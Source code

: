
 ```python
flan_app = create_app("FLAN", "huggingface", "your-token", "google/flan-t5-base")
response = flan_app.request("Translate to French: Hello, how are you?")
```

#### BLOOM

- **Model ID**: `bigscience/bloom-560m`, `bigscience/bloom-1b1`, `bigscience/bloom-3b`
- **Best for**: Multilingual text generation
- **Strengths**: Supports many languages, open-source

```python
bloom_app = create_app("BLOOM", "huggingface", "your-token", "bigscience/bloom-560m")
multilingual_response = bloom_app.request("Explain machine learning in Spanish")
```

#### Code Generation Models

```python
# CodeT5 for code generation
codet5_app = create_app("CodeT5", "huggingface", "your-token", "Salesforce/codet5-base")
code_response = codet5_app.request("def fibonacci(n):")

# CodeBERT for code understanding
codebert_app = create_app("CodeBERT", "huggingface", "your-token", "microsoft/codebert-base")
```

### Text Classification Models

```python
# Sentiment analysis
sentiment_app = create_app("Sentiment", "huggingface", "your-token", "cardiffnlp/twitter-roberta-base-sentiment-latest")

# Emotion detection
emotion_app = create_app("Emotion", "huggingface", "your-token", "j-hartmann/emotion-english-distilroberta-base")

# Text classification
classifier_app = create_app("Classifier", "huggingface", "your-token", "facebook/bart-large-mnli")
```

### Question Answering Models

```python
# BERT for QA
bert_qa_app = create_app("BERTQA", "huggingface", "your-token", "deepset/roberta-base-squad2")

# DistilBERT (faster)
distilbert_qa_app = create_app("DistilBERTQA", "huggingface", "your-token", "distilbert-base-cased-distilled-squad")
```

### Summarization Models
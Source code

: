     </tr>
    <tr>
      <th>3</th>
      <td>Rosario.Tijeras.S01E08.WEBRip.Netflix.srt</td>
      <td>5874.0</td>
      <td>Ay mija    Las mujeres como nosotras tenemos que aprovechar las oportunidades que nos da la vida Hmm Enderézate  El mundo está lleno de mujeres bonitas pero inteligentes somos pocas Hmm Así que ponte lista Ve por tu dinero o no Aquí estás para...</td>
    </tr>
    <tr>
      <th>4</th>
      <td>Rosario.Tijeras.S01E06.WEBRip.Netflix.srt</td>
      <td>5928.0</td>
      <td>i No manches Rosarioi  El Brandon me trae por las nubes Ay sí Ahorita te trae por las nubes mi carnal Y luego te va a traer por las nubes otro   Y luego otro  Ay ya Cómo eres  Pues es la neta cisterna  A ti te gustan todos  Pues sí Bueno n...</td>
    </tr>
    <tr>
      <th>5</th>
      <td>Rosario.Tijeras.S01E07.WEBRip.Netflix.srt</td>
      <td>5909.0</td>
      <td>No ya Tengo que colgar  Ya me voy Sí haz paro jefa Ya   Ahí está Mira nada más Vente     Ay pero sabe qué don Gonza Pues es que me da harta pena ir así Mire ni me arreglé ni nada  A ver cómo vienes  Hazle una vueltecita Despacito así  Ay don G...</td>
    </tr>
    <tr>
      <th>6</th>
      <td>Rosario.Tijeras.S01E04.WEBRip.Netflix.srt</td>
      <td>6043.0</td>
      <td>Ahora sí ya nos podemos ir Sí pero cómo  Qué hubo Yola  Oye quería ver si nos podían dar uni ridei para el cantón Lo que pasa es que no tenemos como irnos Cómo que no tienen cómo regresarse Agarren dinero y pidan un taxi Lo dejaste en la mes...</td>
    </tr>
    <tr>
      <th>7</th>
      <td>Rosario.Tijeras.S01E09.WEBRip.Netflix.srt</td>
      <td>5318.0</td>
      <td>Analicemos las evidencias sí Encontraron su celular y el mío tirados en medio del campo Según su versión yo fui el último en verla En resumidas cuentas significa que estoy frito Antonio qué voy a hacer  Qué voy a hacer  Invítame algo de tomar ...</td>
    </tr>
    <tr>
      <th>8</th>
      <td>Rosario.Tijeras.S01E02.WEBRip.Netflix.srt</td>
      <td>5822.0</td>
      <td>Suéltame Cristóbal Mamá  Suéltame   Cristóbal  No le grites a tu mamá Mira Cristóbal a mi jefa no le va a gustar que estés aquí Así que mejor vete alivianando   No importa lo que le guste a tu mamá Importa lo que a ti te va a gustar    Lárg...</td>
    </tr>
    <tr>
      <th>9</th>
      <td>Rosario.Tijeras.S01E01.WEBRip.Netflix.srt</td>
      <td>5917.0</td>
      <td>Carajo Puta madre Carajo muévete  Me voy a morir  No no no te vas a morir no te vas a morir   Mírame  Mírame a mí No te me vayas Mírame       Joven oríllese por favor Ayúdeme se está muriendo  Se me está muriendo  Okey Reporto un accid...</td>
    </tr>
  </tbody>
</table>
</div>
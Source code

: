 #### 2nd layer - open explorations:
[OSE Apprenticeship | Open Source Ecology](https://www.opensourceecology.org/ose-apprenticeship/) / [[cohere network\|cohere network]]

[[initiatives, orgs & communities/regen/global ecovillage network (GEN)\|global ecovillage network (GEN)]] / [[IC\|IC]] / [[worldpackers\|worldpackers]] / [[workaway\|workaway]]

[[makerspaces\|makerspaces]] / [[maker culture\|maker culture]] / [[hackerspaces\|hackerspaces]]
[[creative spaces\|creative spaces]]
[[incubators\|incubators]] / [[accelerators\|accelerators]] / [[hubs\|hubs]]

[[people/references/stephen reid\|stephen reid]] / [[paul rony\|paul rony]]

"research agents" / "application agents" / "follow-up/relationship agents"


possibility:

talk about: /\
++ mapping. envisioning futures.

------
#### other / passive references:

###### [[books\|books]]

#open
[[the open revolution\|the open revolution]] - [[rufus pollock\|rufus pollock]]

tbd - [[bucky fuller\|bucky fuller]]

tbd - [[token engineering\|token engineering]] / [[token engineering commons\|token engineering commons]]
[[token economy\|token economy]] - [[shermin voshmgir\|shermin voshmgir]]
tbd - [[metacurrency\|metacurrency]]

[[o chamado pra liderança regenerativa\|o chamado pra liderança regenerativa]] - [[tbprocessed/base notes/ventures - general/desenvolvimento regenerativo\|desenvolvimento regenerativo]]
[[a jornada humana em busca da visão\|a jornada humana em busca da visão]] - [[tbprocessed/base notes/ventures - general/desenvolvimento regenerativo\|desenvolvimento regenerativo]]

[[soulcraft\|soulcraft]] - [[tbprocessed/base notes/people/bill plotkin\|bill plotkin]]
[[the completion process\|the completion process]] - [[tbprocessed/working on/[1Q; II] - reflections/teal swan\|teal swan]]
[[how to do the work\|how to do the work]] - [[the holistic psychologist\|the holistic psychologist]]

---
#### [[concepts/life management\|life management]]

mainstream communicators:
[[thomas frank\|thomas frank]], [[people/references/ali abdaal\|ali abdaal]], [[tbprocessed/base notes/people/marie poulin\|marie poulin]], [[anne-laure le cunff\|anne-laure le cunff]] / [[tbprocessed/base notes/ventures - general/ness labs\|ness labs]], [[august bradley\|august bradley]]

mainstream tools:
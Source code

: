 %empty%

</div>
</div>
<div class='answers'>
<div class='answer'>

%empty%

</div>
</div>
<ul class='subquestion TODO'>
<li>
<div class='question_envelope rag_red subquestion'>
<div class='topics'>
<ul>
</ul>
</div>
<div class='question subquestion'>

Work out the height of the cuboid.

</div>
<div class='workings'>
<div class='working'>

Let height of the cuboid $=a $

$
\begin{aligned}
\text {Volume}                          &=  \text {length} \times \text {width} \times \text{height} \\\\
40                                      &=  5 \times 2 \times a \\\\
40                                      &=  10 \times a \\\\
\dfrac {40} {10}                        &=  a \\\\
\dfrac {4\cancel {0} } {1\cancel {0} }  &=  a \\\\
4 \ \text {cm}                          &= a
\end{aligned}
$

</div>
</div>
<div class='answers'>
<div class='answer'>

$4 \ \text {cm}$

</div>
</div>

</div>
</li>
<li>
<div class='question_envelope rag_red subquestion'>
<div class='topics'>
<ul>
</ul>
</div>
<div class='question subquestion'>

....................

» Task objective
Scan the entries for lines holding the string "WEBRip", then copy every one of them.

» Response below
      <td>Rosario.Tijeras.S01E08.WEBRip.Netflix.srt</td>
      <td>Rosario.Tijeras.S01E06.WEBRip.Netflix.srt</td>
      <td>Rosario.Tijeras.S01E07.WEBRip.Netflix.srt</td>
      <td>Rosario.Tijeras.S01E04.WEBRip.Netflix.srt</td>
      <td>Rosario.Tijeras.S01E09.WEBRip.Netflix.srt</td>
      <td>Rosario.Tijeras.S01E02.WEBRip.Netflix.srt</td>
      <td>Rosario.Tijeras.S01E01.WEBRip.Netflix.srt</td>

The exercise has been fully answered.